Saved data entries:
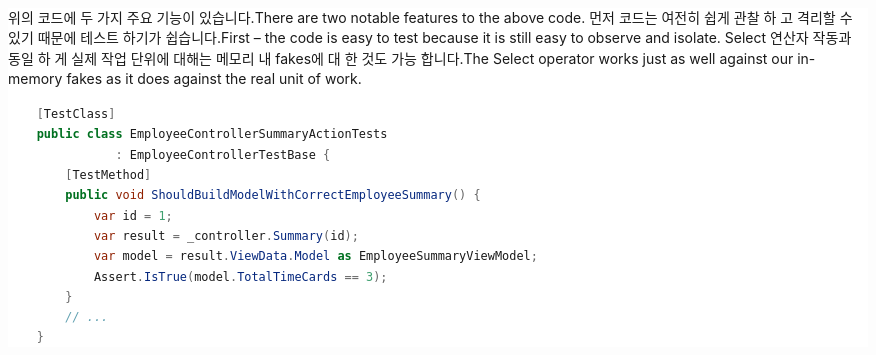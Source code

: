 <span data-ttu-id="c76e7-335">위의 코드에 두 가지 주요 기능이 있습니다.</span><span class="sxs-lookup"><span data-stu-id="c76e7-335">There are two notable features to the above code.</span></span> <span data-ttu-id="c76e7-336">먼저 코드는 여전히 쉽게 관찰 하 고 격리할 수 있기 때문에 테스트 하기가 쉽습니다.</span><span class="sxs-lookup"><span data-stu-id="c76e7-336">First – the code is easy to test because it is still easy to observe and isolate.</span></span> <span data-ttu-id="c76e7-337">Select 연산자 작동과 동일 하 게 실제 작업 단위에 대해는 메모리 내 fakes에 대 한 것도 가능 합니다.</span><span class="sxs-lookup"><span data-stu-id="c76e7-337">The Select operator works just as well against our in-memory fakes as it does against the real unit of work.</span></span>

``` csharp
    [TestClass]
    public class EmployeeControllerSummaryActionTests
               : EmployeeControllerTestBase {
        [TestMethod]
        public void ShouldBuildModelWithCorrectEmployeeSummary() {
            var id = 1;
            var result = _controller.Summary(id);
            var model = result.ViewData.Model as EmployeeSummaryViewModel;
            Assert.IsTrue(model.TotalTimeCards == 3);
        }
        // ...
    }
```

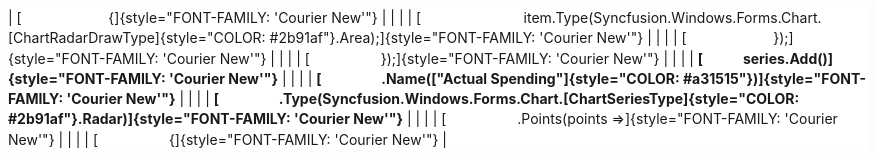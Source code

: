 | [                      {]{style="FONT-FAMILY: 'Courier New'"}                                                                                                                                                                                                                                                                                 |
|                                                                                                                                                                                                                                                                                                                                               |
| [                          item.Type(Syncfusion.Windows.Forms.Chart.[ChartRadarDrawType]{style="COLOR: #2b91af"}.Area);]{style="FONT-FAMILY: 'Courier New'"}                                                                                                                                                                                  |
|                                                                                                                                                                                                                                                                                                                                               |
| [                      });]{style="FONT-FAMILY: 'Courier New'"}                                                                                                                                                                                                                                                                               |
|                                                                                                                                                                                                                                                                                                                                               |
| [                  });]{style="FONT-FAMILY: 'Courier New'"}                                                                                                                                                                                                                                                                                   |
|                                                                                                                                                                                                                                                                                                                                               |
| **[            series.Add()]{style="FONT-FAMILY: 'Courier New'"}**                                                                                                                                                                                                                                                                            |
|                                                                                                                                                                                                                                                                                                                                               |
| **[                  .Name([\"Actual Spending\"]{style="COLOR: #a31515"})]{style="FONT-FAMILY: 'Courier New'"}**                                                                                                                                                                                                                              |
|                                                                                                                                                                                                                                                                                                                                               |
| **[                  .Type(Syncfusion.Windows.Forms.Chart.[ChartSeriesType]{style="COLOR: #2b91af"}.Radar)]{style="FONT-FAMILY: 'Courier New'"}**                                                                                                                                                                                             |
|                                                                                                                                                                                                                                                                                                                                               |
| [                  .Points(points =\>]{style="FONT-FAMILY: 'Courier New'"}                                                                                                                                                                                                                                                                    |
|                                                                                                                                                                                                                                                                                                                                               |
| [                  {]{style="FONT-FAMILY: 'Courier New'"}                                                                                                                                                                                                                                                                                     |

Task — Which lines in the data hold the string "Forms"? Copy each of them.

Solution below —
| [                          item.Type(Syncfusion.Windows.Forms.Chart.[ChartRadarDrawType]{style="COLOR: #2b91af"}.Area);]{style="FONT-FAMILY: 'Courier New'"}                                                                                                                                                                                  |
| **[                  .Type(Syncfusion.Windows.Forms.Chart.[ChartSeriesType]{style="COLOR: #2b91af"}.Radar)]{style="FONT-FAMILY: 'Courier New'"}**                                                                                                                                                                                             |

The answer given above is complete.